A Photo Essay
A sight less often visited in Nasca is the Cemetery of Chauchilla, a truly groovy place about 25 km north of Nasca right in the desert. The cemetery was used by the Ica-Chincha, a civilization that lived in this region long before it was conquered by other cultures, the last one the Inca, who also used this cemetery. Scientists estimate that there might be 2000 graves, but only about ten were fully excavated and restored.
The Ica-Chincha mummified all of their deads and buried them in graves about 1.5 meters deep, either in single or in family tombs. The status of a person is clearly marked by the clothes the mummy is wearing and the offerings that are buried along. Those offerings are thought to be used by the dead person in the next life.
In the 1970s and 1980s, grave robbers caused irreparable damages by opening the tombs, stealing the most precious offerings and textiles, leaving the mummies strewn around the desert.
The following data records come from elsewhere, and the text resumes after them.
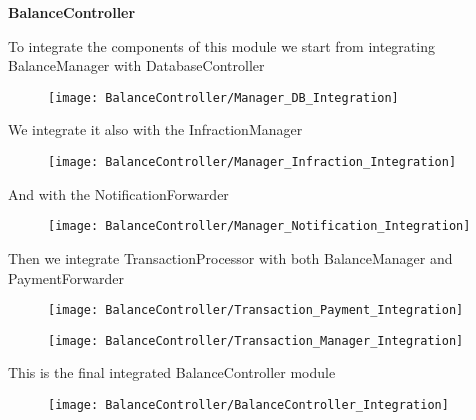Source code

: \textbf{BalanceController}

To integrate the components of this module we start from integrating BalanceManager with DatabaseController
\begin{figure}[H]
\centering
\texttt{[image: BalanceController/Manager\_DB\_Integration]}
\end{figure}

We integrate it also with the InfractionManager
\begin{figure}[H]
\centering
\texttt{[image: BalanceController/Manager\_Infraction\_Integration]}
\end{figure}

And with the NotificationForwarder
\begin{figure}[H]
\centering
\texttt{[image: BalanceController/Manager\_Notification\_Integration]}
\end{figure}

Then we integrate TransactionProcessor with both BalanceManager and PaymentForwarder
\begin{figure}[H]
\centering
\texttt{[image: BalanceController/Transaction\_Payment\_Integration]}
\end{figure}

\begin{figure}[H]
\centering
\texttt{[image: BalanceController/Transaction\_Manager\_Integration]}
\end{figure}

This is the final integrated BalanceController module
\begin{figure}[H]
\centering
\texttt{[image: BalanceController/BalanceController\_Integration]}
\end{figure}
Although these mummies were exposed to wind and sun for years, they are in good state, only their hair and their skull are bleached.
The more important people wore their hair all the way down to their ankle, it is amazing how well preserved it is. The Ica-Chincha also had a tradition to cut a corpse’s head of. These heads were also preserved and carried around at religious ceremonies. To do so easily a hole was put in the head, so a string could be fastened.
Only in the 1990s did archaeologists systematically start to research the cemetery. Now, the mummies are put back into the tombs, although only one mummy is in its original place, since only one tomb was found untouched so far.
Apart from the mummies and tombs, we truly enjoyed the late afternoon in the desert: it is completely quiet and the setting sun gave the mountains a soft glow.